Chanur’s Legacy by C.J. Cherryh

There were arguments possible with mahendo’sat. None with this. A quality called sfik was life and death. And sfik in this case meant swaggering out of here on equal terms.

“At Kefk,” she said, that being the only choice. She turned abruptly and walked out, praying to the gods her crew did the same, and that na Hallan, good heart that he was, didn’t linger to push a point.

All the way the kif were estimating them, testing them with soft clicking sounds, the threat of their presence, and cleared their path only at the last moment. They lived as far as the door, and as far as outside, and no one had said anything and no weapons were out. They crossed the traffic pattern of the docks quickly now, toward the cover of the gantries and the shadows beneath the structural shapes.

“Was it all right?” Hallan asked.

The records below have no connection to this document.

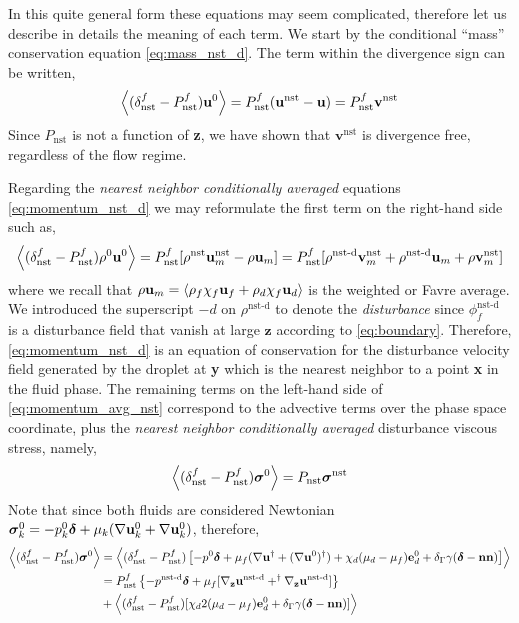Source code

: In this quite general form these equations may seem complicated, therefore let us describe in details the meaning of each term. 
We start by the conditional ``mass'' conservation equation \eqref{eq:mass_nst_d}. 
The term within the divergence sign can be written,  
\begin{equation}
    \left<(\delta_\text{nst}^f - P_\text{nst}^f )\textbf{u}^0\right>
    = P_\text{nst}^f (\textbf{u}^\text{nst} - \textbf{u})
    = P_\text{nst}^f \textbf{v}^\text{nst}
\end{equation}
Since $P_\text{nst}$ is not a function of \textbf{z}, we have shown that $\textbf{v}^\text{nst}$ is divergence free, regardless of the flow regime. 

Regarding the \textit{nearest neighbor conditionally averaged} equations \eqref{eq:momentum_nst_d} we may reformulate the first term on the right-hand side such as, 
\begin{equation}
    \left<(\delta_\text{nst}^f - P_\text{nst}^f)\rho^0 \textbf{u}^0\right>
    = P_\text{nst}^f [
        \rho^\text{nst}\textbf{u}_m^\text{nst}
        - 
        \rho \textbf{u}_m
    ]
    = P_\text{nst}^f [
        \rho^\text{nst-d}\textbf{v}^\text{nst}_m
        + \rho^\text{nst-d}\textbf{u}_m
        + \rho \textbf{v}^\text{nst}_m
    ]
\end{equation}
where we recall that $\rho \textbf{u}_m = \left<\rho_f\chi_f \textbf{u}_f + \rho_d\chi_f  \textbf{u}_d\right>$ is the weighted or Favre average.
We introduced the superscript $-d$ on $\rho^\text{nst-d}$ to denote the \textit{disturbance} since $\phi_f^\text{nst-d}$ is a disturbance field that vanish at large $\textbf{z}$ according to \ref{eq:boundary}. 
Therefore, \ref{eq:momentum_nst_d} is an equation of conservation for the disturbance velocity field generated by the droplet at \textbf{y} which is the nearest neighbor to a point \textbf{x} in the fluid phase. 
The remaining terms on the left-hand side of \ref{eq:momentum_avg_nst} correspond to the advective terms over the phase space coordinate, plus the \textit{nearest neighbor conditionally averaged } disturbance viscous stress, namely, 
\begin{equation}
    \left<(\delta_\text{nst}^f - P_\text{nst}^f) \bm\sigma^0\right>
    = P_\text{nst} \bm\sigma^\text{nst}
\end{equation}
Note that since both fluids are considered Newtonian $\bm\sigma_k^0 = -p_k^0\bm\delta + \mu_k (\mathbf{\nabla} \textbf{u}_k^0 + \mathbf{\nabla} \textbf{u}_k^0)$, therefore,
\begin{align}
    \left<(\delta_\text{nst}^f - P_\text{nst}^f) \bm\sigma^0\right>
    &=
    \left<(\delta_\text{nst}^f - P_\text{nst}^f) 
    \left[
    - p^0 \bm\delta 
    + \mu_f(\mathbf{\nabla} \textbf{u}^\dagger + (\mathbf{\nabla} \textbf{u}^0)^\dagger )
    + \chi_d (\mu_d-\mu_f)\textbf{e}_d^0 
    + \delta_\Gamma \gamma (\bm\delta - \textbf{nn})
    \right]
    \right>\nonumber \\
    &=
    P_\text{nst}^f\left\{
        -p^\text{nst-d}\bm\delta 
        + \mu_f [{\mathbf{\nabla}_\textbf{z}} \textbf{u}^\text{nst-d}+^\dagger{\mathbf{\nabla}_\textbf{z}} \textbf{u}^\text{nst-d}]
    \right\}\nonumber\\
   &+  \left<(\delta_\text{nst}^f - P_\text{nst}^f)[
    \chi_d  2 (\mu_d-\mu_f)\textbf{e}_d^0 
    + \delta_\Gamma \gamma (\bm\delta - \textbf{nn})]
    \right>
\end{align}
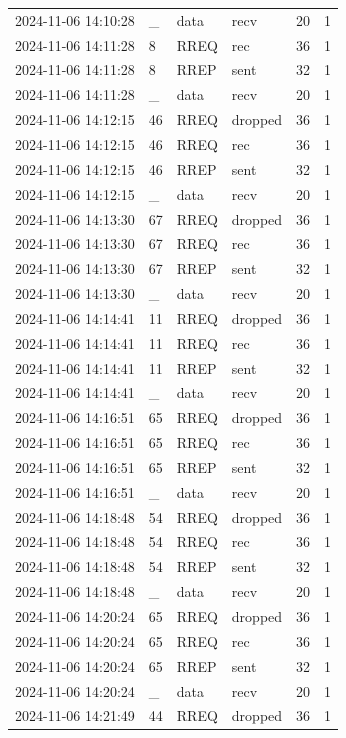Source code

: \documentclass[]{nsm-thesis}
\begin{document}
\begin{longtable}{llllll}
2024-11-06 14:10:28 & _ & data & recv & 20 & 1 \\
2024-11-06 14:11:28 & 8 & RREQ & rec & 36 & 1 \\
2024-11-06 14:11:28 & 8 & RREP & sent & 32 & 1 \\
2024-11-06 14:11:28 & _ & data & recv & 20 & 1 \\
2024-11-06 14:12:15 & 46 & RREQ & dropped & 36 & 1 \\
2024-11-06 14:12:15 & 46 & RREQ & rec & 36 & 1 \\
2024-11-06 14:12:15 & 46 & RREP & sent & 32 & 1 \\
2024-11-06 14:12:15 & _ & data & recv & 20 & 1 \\
2024-11-06 14:13:30 & 67 & RREQ & dropped & 36 & 1 \\
2024-11-06 14:13:30 & 67 & RREQ & rec & 36 & 1 \\
2024-11-06 14:13:30 & 67 & RREP & sent & 32 & 1 \\
2024-11-06 14:13:30 & _ & data & recv & 20 & 1 \\
2024-11-06 14:14:41 & 11 & RREQ & dropped & 36 & 1 \\
2024-11-06 14:14:41 & 11 & RREQ & rec & 36 & 1 \\
2024-11-06 14:14:41 & 11 & RREP & sent & 32 & 1 \\
2024-11-06 14:14:41 & _ & data & recv & 20 & 1 \\
2024-11-06 14:16:51 & 65 & RREQ & dropped & 36 & 1 \\
2024-11-06 14:16:51 & 65 & RREQ & rec & 36 & 1 \\
2024-11-06 14:16:51 & 65 & RREP & sent & 32 & 1 \\
2024-11-06 14:16:51 & _ & data & recv & 20 & 1 \\
2024-11-06 14:18:48 & 54 & RREQ & dropped & 36 & 1 \\
2024-11-06 14:18:48 & 54 & RREQ & rec & 36 & 1 \\
2024-11-06 14:18:48 & 54 & RREP & sent & 32 & 1 \\
2024-11-06 14:18:48 & _ & data & recv & 20 & 1 \\
2024-11-06 14:20:24 & 65 & RREQ & dropped & 36 & 1 \\
2024-11-06 14:20:24 & 65 & RREQ & rec & 36 & 1 \\
2024-11-06 14:20:24 & 65 & RREP & sent & 32 & 1 \\
2024-11-06 14:20:24 & _ & data & recv & 20 & 1 \\
2024-11-06 14:21:49 & 44 & RREQ & dropped & 36 & 1 \\

\end{longtable}
\end{document}

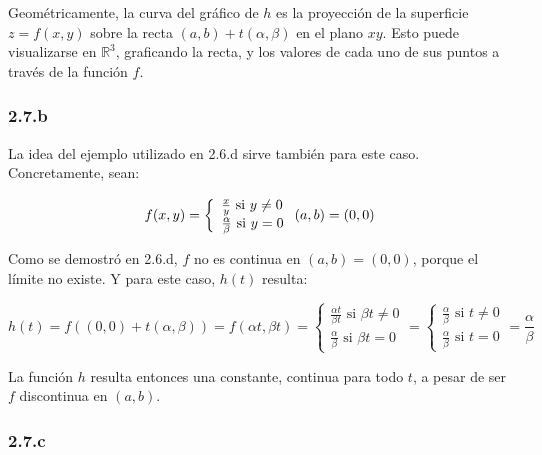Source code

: \documentclass{article}
\renewcommand{\Bbb}{\mathbb}
\begin{document}
Geométricamente, la curva del gráfico de $h$ es la proyección de la superficie $z = f(x,y)$ sobre la recta $(a,b) + t(\alpha,\beta)$ en el plano $xy$. Esto puede visualizarse en $\Bbb R^3$, graficando la recta, y los valores de cada uno de sus puntos a través de la función $f$.

\subsubsection*{2.7.b}
\label{subsubsec:2.7.b}

La idea del ejemplo utilizado en 2.6.d sirve también para este caso. Concretamente, sean:

\begin{equation}
f(x,y) = \left\{ \begin{array}{ll}
\frac{x}{y} \text{ si } y \neq 0 \\
\frac{\alpha}{\beta} \text{ si } y = 0
\end{array} \right. \\
(a,b) = (0,0)
\end{equation}

Como se demostró en 2.6.d, $f$ no es continua en $(a,b) = (0,0)$, porque el límite no existe. Y para este caso, $h(t)$ resulta:

\begin{equation}
h(t) = f((0,0) + t(\alpha, \beta)) = f(\alpha t, \beta t) = \left\{ \begin{array}{ll}
\frac{\alpha t}{\beta t} \text{ si } \beta t \neq 0 \\
\frac{\alpha}{\beta} \text{ si } \beta t = 0
\end{array} \right. = \left\{ \begin{array}{ll}
\frac{\alpha}{\beta} \text{ si } t \neq 0 \\
\frac{\alpha}{\beta} \text{ si } t = 0
\end{array} \right. = \frac{\alpha}{\beta}
\end{equation}

La función $h$ resulta entonces una constante, continua para todo $t$, a pesar de ser $f$ discontinua en $(a,b)$.

\subsubsection*{2.7.c}
\label{subsubsec:2.7.c}
\end{document}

Now she could hear the nervousness in his voice.

“Good job,” she said. “Good job, Meras.” Because it had been. It still was. They were out of there.

But in the shadows, in those places where the girders and the double lights overhead made eye-tricking shadows, it was too easy to imagine black, robed figures.

“Kefk,” Tiar panted distressedly.

Kefk was across the border, kifish territory. If they were anxious here, doubly so there. Hani were theoretically free to use that port, theoretically safe there, the way kif were theoretically safe at Anuurn, but neither hani nor kif had tested the treaty in regular trade.

Ally of Pyanfar’s, was he? Kif could lie. Kif were quite good at it.

“I tell you what,” Chihin said. “We sell our stsho to the kif.”

“I could be tempted,” Hilfy muttered. Chihin didn’t say the contract had been the stupidest deal they had ever gotten into. Chihin was being polite.

But it was true. And there was no way out of it, at this point. To cut and run wasn’t even a remote option, that she could see, not if they hoped to have a reputation left, not if they hoped to have their trading license, not if they hoped the whole gods-be Compact would hang together. Threads were unraveling. Two, now three, mahen stations had lost their whole stsho population to violence.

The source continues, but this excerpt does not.